Input fuzzing

Status: implemented behind the preview schema flag. Tracked as epic WOR-1236 and child WOR-1238.

Most tests check the happy path: given good arguments, expect a good result. A server also has to survive bad arguments. The MCP runtime-fault taxonomies (A Taxonomy of Runtime Faults in MCP Servers, arXiv:2606.05339; Real Faults in MCP Software, arXiv:2603.05637) found parameter and type-validation faults to be a recurring failure mode: a type mismatch, a missing required field, or a malformed structure that the server does not handle cleanly. The fuzzer exercises that surface.

A terminal session: mcptest fuzz drives schema-derived malformed input at every tool of the built-in evil mock, eight seeded cases each, and every tool stays well-behaved

It derives malformed argument cases from a tool's inputSchema, issues each one, and checks the server fails cleanly. The case generator runs no model and is deterministic: the same schema and seed produce the same cases, so a fuzz run is reproducible in CI.

The cases

From the schema (and, when no schema is advertised, from the shape of the base arguments) the generator builds:

omit a required field, for each field the schema marks required.
wrong type, setting a field to a value of a different type than declared.
null, setting a field to null.
oversize, a very long string or a very large array for a field of that type, and an extreme integer for a numeric field.
structural, a non-object as the whole arguments value, an empty object, and an unexpected field when additionalProperties is false.

The cases are enumerated in a stable order. When there are more than the cases budget, a seed-dependent window is taken, so a smaller budget still varies with the seed.

The oracle

The oracle is negative-path correctness, not a golden output. Each case is classified by how the call comes back:

clean: a well-formed JSON-RPC error (the server rejected bad input) or a valid result (the server accepted it). Both are fine.
crash: the transport dropped or the server died (a closed pipe, a panic).
hang: the call did not return within max_call_ms.
protocol_violation: the response was a malformed or unparseable JSON-RPC envelope.

Independently, a leak is flagged when an error response carries an internal detail (a stack trace, a source location, a secret-shaped token).
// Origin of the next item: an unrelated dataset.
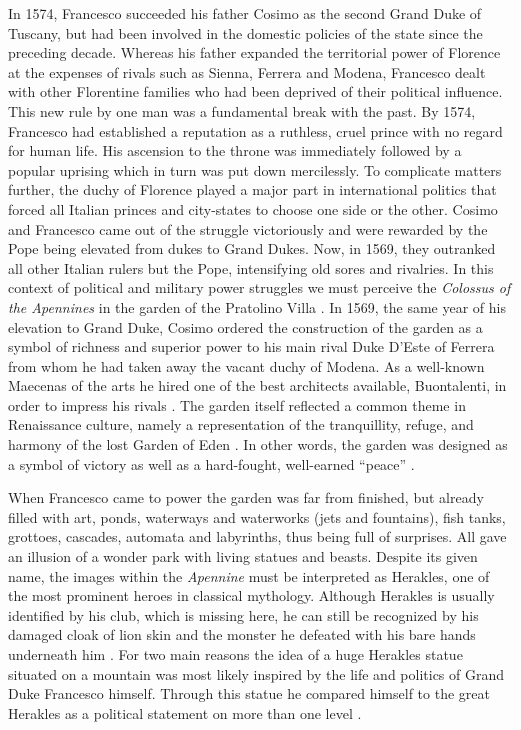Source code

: In 1574, Francesco succeeded his father Cosimo as the second Grand Duke of Tuscany, but had been involved in the domestic policies of the state since the preceding decade. Whereas his father expanded the territorial power of Florence at the expenses of rivals such as Sienna, Ferrera and Modena, Francesco dealt with other Florentine families who had been deprived of their political influence. This new rule by one man was a fundamental break with the past. By 1574, Francesco had established a reputation as a ruthless, cruel prince with no regard for human life. His ascension to the throne was immediately followed by a popular uprising which in turn was put down mercilessly. To complicate matters further, the duchy of Florence played a major part in international politics that forced all Italian princes and city-states to choose one side or the other. Cosimo and Francesco came out of the struggle victoriously and were rewarded by the Pope being elevated from dukes to Grand Dukes. Now, in 1569, they outranked all other Italian rulers but the Pope, intensifying old sores and rivalries. In this context of political and military power struggles we must perceive the \textit{Colossus of the Apennines} in the garden of the Pratolino Villa \parencites[45]{Dhanens1956}[26-33]{Goudriaan2015}[56]{Goldthwaite2009}[250]{Najemy2006}. In 1569, the same year of his elevation to Grand Duke, Cosimo ordered the construction of the garden as a symbol of richness and superior power to his main rival Duke D’Este of Ferrera from whom he had taken away the vacant duchy of Modena. As a well-known Maecenas of the arts he hired one of the best architects available, Buontalenti, in order to impress his rivals \parencites[1]{DElia2011}. The garden itself reflected a common theme in Renaissance culture, namely a representation of the tranquillity, refuge, and harmony of the lost Garden of Eden \parencites[153]{Partridge2009}. In other words, the garden was designed as a symbol of victory as well as a hard-fought, well-earned “peace” \parencites[295-296,302-303]{Goudriaan2015}[168,391]{Goldthwaite2009}.

When Francesco came to power the garden was far from finished, but already filled with art, ponds, waterways and waterworks (jets and fountains), fish tanks, grottoes, cascades, automata and labyrinths, thus being full of surprises. All gave an illusion of a wonder park with living statues and beasts. Despite its given name, the images within the \textit{Apennine} must be interpreted as Herakles, one of the most prominent heroes in classical mythology. Although Herakles is usually identified by his club, which is missing here, he can still be recognized by his damaged cloak of lion skin and the monster he defeated with his bare hands underneath him \parencites[210,216-217]{Moormann2007}. For two main reasons the idea of a huge Herakles statue situated on a mountain was most likely inspired by the life and politics of Grand Duke Francesco himself. Through this statue he compared himself to the great Herakles as a political statement on more than one level \parencites[26,295,303]{Goudriaan2015}[107,168,391,489,513]{Goldthwaite2009}[315,478]{Najemy2006}[216-218]{Moormann2007}.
The leak check is a conservative heuristic, so an ordinary "missing required argument" message does not trip it.

Assertable targets and the gate

The check exposes six targets. The names are exact.

Target	Meaning
`fuzz.cases_run`	Total cases dispatched.
`fuzz.crashes`	Cases that crashed the server or dropped the transport.
`fuzz.hangs`	Cases that did not return within `max_call_ms`.
`fuzz.protocol_violations`	Cases that returned a malformed envelope.
`fuzz.leaks`	Cases whose error response leaked an internal detail.
`fuzz.gate_passed`	1 when the report is clean, 0 otherwise.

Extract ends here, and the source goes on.